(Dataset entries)
BEGIN

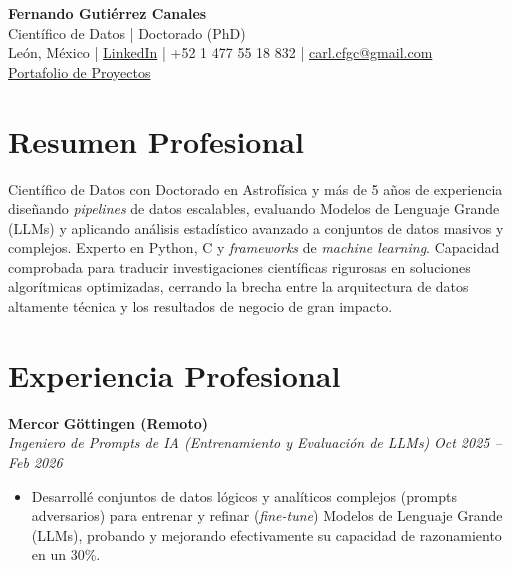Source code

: \documentclass[10pt,a4paper]{article}
\begin{document}
\begin{center}
    {\Huge \textbf{Fernando Gutiérrez Canales}}\\
    {\Large Científico de Datos | Doctorado (PhD)}\\    
    León, México \quad | \quad \href{https://www.linkedin.com/in/fernando-guti%C3%A9rrez-canales-804876343/}{LinkedIn} \quad | \quad +52 1 477 55 18 832 \quad | \quad \href{mailto:carl.cfgc@gmail.com}{carl.cfgc@gmail.com} \\
     \href{https://fernando-canales.github.io/es/#projects}{Portafolio de Proyectos}
\end{center}

\vspace{1em}

\section*{Resumen Profesional}
Científico de Datos con Doctorado en Astrofísica y más de 5 años de experiencia diseñando \textit{pipelines} de datos escalables, evaluando Modelos de Lenguaje Grande (LLMs) y aplicando análisis estadístico avanzado a conjuntos de datos masivos y complejos. Experto en Python, C y \textit{frameworks} de \textit{machine learning}. Capacidad comprobada para traducir investigaciones científicas rigurosas en soluciones algorítmicas optimizadas, cerrando la brecha entre la arquitectura de datos altamente técnica y los resultados de negocio de gran impacto.

\section*{Experiencia Profesional}
\textbf{Mercor} \hfill \textbf{Göttingen (Remoto)} \\
\textit{Ingeniero de Prompts de IA (Entrenamiento y Evaluación de LLMs)} \hfill \textit{Oct 2025 -- Feb 2026}
\begin{itemize}[leftmargin=1.5em]
	\item Desarrollé conjuntos de datos lógicos y analíticos complejos (prompts adversarios) para entrenar y refinar (\textit{fine-tune}) Modelos de Lenguaje Grande (LLMs), probando y mejorando efectivamente su capacidad de razonamiento en un 30\%.
\end{itemize}
\end{document}
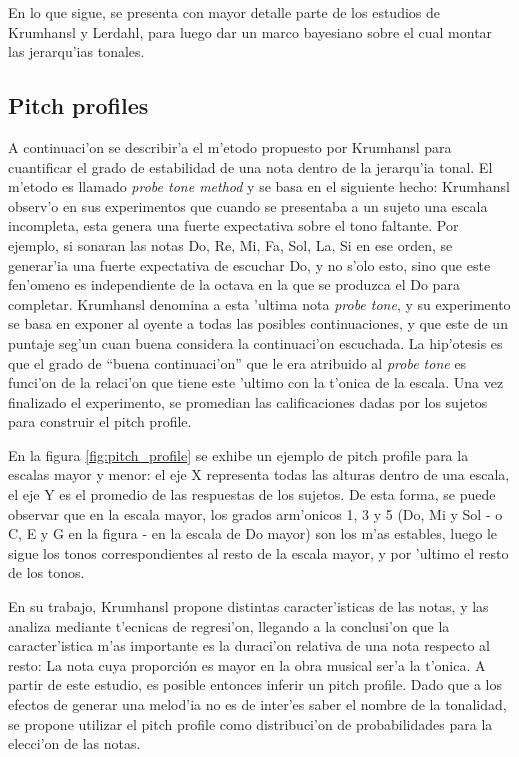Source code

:En lo que sigue, se presenta con mayor detalle parte de los estudios de Krumhansl y Lerdahl, para luego dar un marco bayesiano sobre el cual montar las jerarqu'ias tonales.

\subsection{Pitch profiles}
\label{sec:pitch_profile}
A continuaci'on se describir'a el m'etodo propuesto por Krumhansl para cuantificar el grado de estabilidad de una nota dentro de la jerarqu'ia tonal. 
El m'etodo es llamado \emph{probe tone method} y se basa en el siguiente hecho: Krumhansl observ'o en sus experimentos que cuando se presentaba a un sujeto una escala 
incompleta, esta genera una fuerte expectativa sobre el tono faltante. Por ejemplo, si sonaran las notas Do, Re, Mi, Fa, Sol, La, Si en ese orden, se generar'ia una fuerte 
expectativa de escuchar Do, y no s'olo esto, sino que este fen'omeno es independiente de la octava en la que se produzca el Do para completar.
Krumhansl denomina a esta 'ultima nota \emph{probe tone}, y su experimento se basa en exponer al oyente a todas las posibles continuaciones, y que este de un puntaje
seg'un cuan buena considera la continuaci'on escuchada. La hip'otesis es que el grado de ``buena continuaci'on'' que le era atribuido al \emph{probe tone} es funci'on
de la relaci'on que tiene este 'ultimo con la t'onica de la escala.
Una vez finalizado el experimento, se promedian las calificaciones dadas por los sujetos para construir el pitch profile.

 En la figura \ref{fig:pitch_profile} se exhibe un ejemplo de pitch profile para la escalas mayor y menor: 
el eje X representa todas las alturas dentro de una escala, el eje Y es el promedio de las respuestas de los sujetos. De esta forma, se puede observar que en la escala mayor, los grados arm'onicos
1, 3 y 5 (Do, Mi y Sol - o C, E y G en la figura - en la escala de Do mayor) son los m'as estables, luego le sigue los tonos correspondientes al resto de la escala mayor, y por 'ultimo el resto de los 
tonos.


\begin{imagen}
    \width{10cm}
\end{imagen}


En su trabajo, Krumhansl propone distintas caracter'isticas de las notas, y las analiza mediante t'ecnicas de regresi'on, llegando a la conclusi'on que la
caracter'istica m'as importante es la duraci'on relativa de una nota respecto al resto: La nota cuya proporci\'on es mayor en la obra musical ser'a la t'onica. 
A partir de este estudio, es posible entonces inferir un pitch profile. Dado que a los efectos de generar una melod'ia no es de inter'es saber el nombre de la 
tonalidad, se propone utilizar el pitch profile como distribuci'on de probabilidades para la elecci'on de las notas.

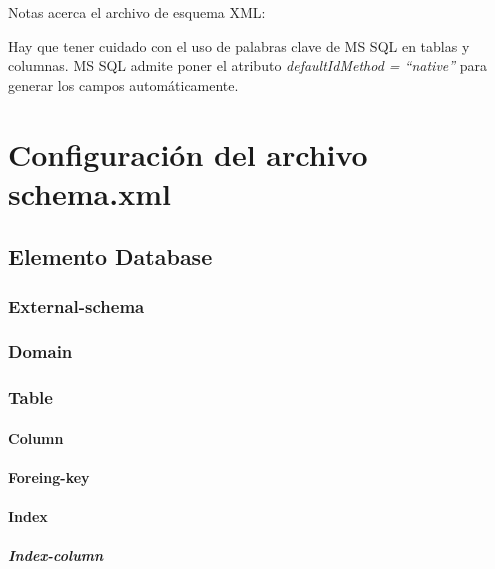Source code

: \documentclass[12pt, oneside]{article}
\begin{document}
Notas acerca el archivo de esquema XML:

Hay que tener cuidado con el uso de palabras clave de MS SQL en tablas y columnas. 
MS SQL admite poner el atributo {\em defaultIdMethod = “native”} para generar los campos automáticamente.

\section{Configuración del archivo schema.xml}
	

	\subsection{Elemento Database}
		

		\subsubsection{External-schema}
			

		\subsubsection{Domain}
			

		\subsubsection{Table}
			

			\paragraph{Column}
				

			\paragraph{Foreing-key}
				

			\paragraph{Index}
				

				\subparagraph{Index-column}
					
\end{document}
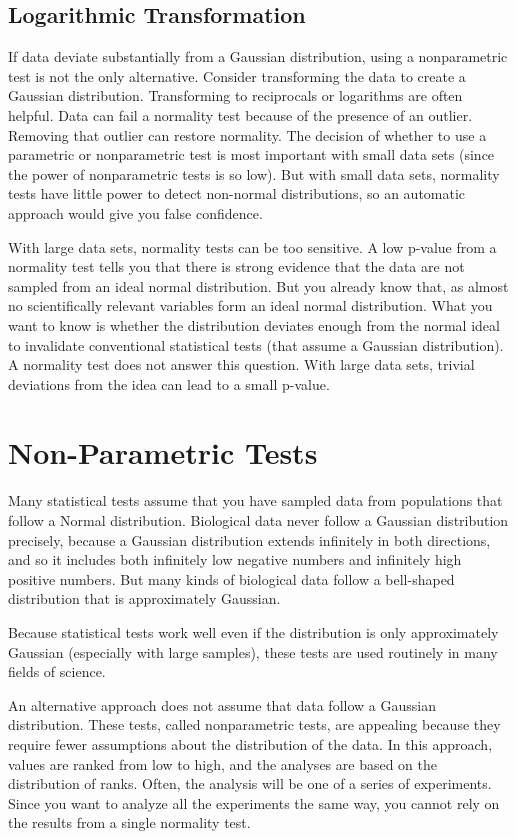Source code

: \documentclass[MdouleBmain.tex]{subfiles}
\begin{document}
\subsection{Logarithmic  Transformation}

If data deviate substantially from a Gaussian distribution, using a nonparametric test is not the only alternative. Consider transforming the data to create a Gaussian distribution. Transforming to reciprocals or logarithms are often helpful.
Data can fail a normality test because of the presence of an outlier. Removing that outlier can restore normality.
The decision of whether to use a parametric or nonparametric test is most important with small data sets (since the power of nonparametric tests is so low). But with small data sets, normality tests have little power to detect non-normal distributions, so an automatic approach would give you false confidence.

With large data sets, normality tests can be too sensitive. A low p-value from a normality test tells you that there is strong evidence that the data are not sampled from an ideal normal distribution. But you already know that, as almost no scientifically relevant variables form an ideal normal distribution. What you want to know is whether the distribution deviates enough from the normal ideal to invalidate conventional statistical tests (that assume a Gaussian distribution). A normality test does not answer this question. With large data sets, trivial deviations from the idea can lead to a small p-value.



\section{Non-Parametric Tests}
Many statistical tests assume that you have sampled data from populations that follow a Normal distribution. 
Biological data never follow a Gaussian distribution precisely, because a Gaussian distribution extends infinitely in both directions, and so it includes both infinitely low negative numbers and infinitely high positive numbers. But many kinds of biological data follow a bell-shaped distribution that is approximately Gaussian. 

Because statistical tests work well even if the distribution is only approximately Gaussian (especially with large samples), these tests are used routinely in many fields of science.

An alternative approach does not assume that data follow a Gaussian distribution. These tests, called nonparametric tests, are appealing because they require fewer assumptions about the distribution of the data. In this approach, values are ranked from low to high, and the analyses are based on the distribution of ranks.
Often, the analysis will be one of a series of experiments. Since you want to analyze all the experiments the same way, you cannot rely on the results from a single normality test.
\end{document}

END

Exercise description: Retype exactly the lines above, from the one with "A continuaci'on se" through the one with "el eje X representa", inclusive.

Solution for this exercise:
A continuaci'on se describir'a el m'etodo propuesto por Krumhansl para cuantificar el grado de estabilidad de una nota dentro de la jerarqu'ia tonal. 
El m'etodo es llamado \emph{probe tone method} y se basa en el siguiente hecho: Krumhansl observ'o en sus experimentos que cuando se presentaba a un sujeto una escala 
incompleta, esta genera una fuerte expectativa sobre el tono faltante. Por ejemplo, si sonaran las notas Do, Re, Mi, Fa, Sol, La, Si en ese orden, se generar'ia una fuerte 
expectativa de escuchar Do, y no s'olo esto, sino que este fen'omeno es independiente de la octava en la que se produzca el Do para completar.
Krumhansl denomina a esta 'ultima nota \emph{probe tone}, y su experimento se basa en exponer al oyente a todas las posibles continuaciones, y que este de un puntaje
seg'un cuan buena considera la continuaci'on escuchada. La hip'otesis es que el grado de ``buena continuaci'on'' que le era atribuido al \emph{probe tone} es funci'on
de la relaci'on que tiene este 'ultimo con la t'onica de la escala.
Una vez finalizado el experimento, se promedian las calificaciones dadas por los sujetos para construir el pitch profile.

 En la figura \ref{fig:pitch_profile} se exhibe un ejemplo de pitch profile para la escalas mayor y menor: 
el eje X representa todas las alturas dentro de una escala, el eje Y es el promedio de las respuestas de los sujetos. De esta forma, se puede observar que en la escala mayor, los grados arm'onicos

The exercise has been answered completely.